[Stored data entries]
+ + +

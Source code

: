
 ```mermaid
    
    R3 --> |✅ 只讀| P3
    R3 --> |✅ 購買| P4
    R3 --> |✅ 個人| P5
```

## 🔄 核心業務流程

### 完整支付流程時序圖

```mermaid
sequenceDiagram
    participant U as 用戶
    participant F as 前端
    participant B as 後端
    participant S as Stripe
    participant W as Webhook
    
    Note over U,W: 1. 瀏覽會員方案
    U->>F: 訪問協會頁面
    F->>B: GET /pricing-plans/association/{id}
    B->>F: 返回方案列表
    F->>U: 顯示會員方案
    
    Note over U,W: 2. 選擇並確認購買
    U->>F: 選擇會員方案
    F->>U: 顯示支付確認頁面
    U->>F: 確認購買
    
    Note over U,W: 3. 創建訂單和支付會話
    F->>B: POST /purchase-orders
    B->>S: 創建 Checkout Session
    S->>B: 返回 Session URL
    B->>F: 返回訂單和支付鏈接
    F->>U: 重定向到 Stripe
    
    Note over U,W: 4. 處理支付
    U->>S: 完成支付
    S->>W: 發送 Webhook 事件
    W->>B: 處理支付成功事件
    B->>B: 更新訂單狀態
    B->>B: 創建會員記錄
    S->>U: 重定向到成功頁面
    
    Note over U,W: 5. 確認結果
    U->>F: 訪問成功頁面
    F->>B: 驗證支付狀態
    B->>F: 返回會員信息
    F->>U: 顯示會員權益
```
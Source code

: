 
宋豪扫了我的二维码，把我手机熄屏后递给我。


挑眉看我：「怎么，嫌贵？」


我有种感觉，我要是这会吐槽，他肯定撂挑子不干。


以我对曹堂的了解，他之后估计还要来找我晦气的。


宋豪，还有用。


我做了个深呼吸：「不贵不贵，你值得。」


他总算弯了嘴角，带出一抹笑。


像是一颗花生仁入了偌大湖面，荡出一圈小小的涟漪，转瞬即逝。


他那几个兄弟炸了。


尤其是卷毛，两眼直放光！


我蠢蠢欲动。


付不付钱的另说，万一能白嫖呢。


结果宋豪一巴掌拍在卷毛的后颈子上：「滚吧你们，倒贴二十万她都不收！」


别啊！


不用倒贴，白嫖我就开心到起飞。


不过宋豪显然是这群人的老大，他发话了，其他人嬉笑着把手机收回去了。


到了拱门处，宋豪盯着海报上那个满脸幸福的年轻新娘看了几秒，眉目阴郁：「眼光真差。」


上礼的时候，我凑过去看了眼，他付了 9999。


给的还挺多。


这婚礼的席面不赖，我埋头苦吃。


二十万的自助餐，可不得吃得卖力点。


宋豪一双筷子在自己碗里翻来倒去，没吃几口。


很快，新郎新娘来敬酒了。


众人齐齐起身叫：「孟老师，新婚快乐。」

+ + +

- [What the exercise asks] Would you transcribe all of the data, keeping each line exact?

- [Final answer]
Source code

:
 ```mermaid
    
    R3 --> |✅ 只讀| P3
    R3 --> |✅ 購買| P4
    R3 --> |✅ 個人| P5
```

## 🔄 核心業務流程

### 完整支付流程時序圖

```mermaid
sequenceDiagram
    participant U as 用戶
    participant F as 前端
    participant B as 後端
    participant S as Stripe
    participant W as Webhook
    
    Note over U,W: 1. 瀏覽會員方案
    U->>F: 訪問協會頁面
    F->>B: GET /pricing-plans/association/{id}
    B->>F: 返回方案列表
    F->>U: 顯示會員方案
    
    Note over U,W: 2. 選擇並確認購買
    U->>F: 選擇會員方案
    F->>U: 顯示支付確認頁面
    U->>F: 確認購買
    
    Note over U,W: 3. 創建訂單和支付會話
    F->>B: POST /purchase-orders
    B->>S: 創建 Checkout Session
    S->>B: 返回 Session URL
    B->>F: 返回訂單和支付鏈接
    F->>U: 重定向到 Stripe
    
    Note over U,W: 4. 處理支付
    U->>S: 完成支付
    S->>W: 發送 Webhook 事件
    W->>B: 處理支付成功事件
    B->>B: 更新訂單狀態
    B->>B: 創建會員記錄
    S->>U: 重定向到成功頁面
    
    Note over U,W: 5. 確認結果
    U->>F: 訪問成功頁面
    F->>B: 驗證支付狀態
    B->>F: 返回會員信息
    F->>U: 顯示會員權益
```
Source code

: 
宋豪扫了我的二维码，把我手机熄屏后递给我。


挑眉看我：「怎么，嫌贵？」


我有种感觉，我要是这会吐槽，他肯定撂挑子不干。


以我对曹堂的了解，他之后估计还要来找我晦气的。


宋豪，还有用。


我做了个深呼吸：「不贵不贵，你值得。」


他总算弯了嘴角，带出一抹笑。


像是一颗花生仁入了偌大湖面，荡出一圈小小的涟漪，转瞬即逝。


他那几个兄弟炸了。


尤其是卷毛，两眼直放光！


我蠢蠢欲动。


付不付钱的另说，万一能白嫖呢。


结果宋豪一巴掌拍在卷毛的后颈子上：「滚吧你们，倒贴二十万她都不收！」


别啊！


不用倒贴，白嫖我就开心到起飞。


不过宋豪显然是这群人的老大，他发话了，其他人嬉笑着把手机收回去了。


到了拱门处，宋豪盯着海报上那个满脸幸福的年轻新娘看了几秒，眉目阴郁：「眼光真差。」


上礼的时候，我凑过去看了眼，他付了 9999。


给的还挺多。


这婚礼的席面不赖，我埋头苦吃。


二十万的自助餐，可不得吃得卖力点。


宋豪一双筷子在自己碗里翻来倒去，没吃几口。


很快，新郎新娘来敬酒了。


众人齐齐起身叫：「孟老师，新婚快乐。」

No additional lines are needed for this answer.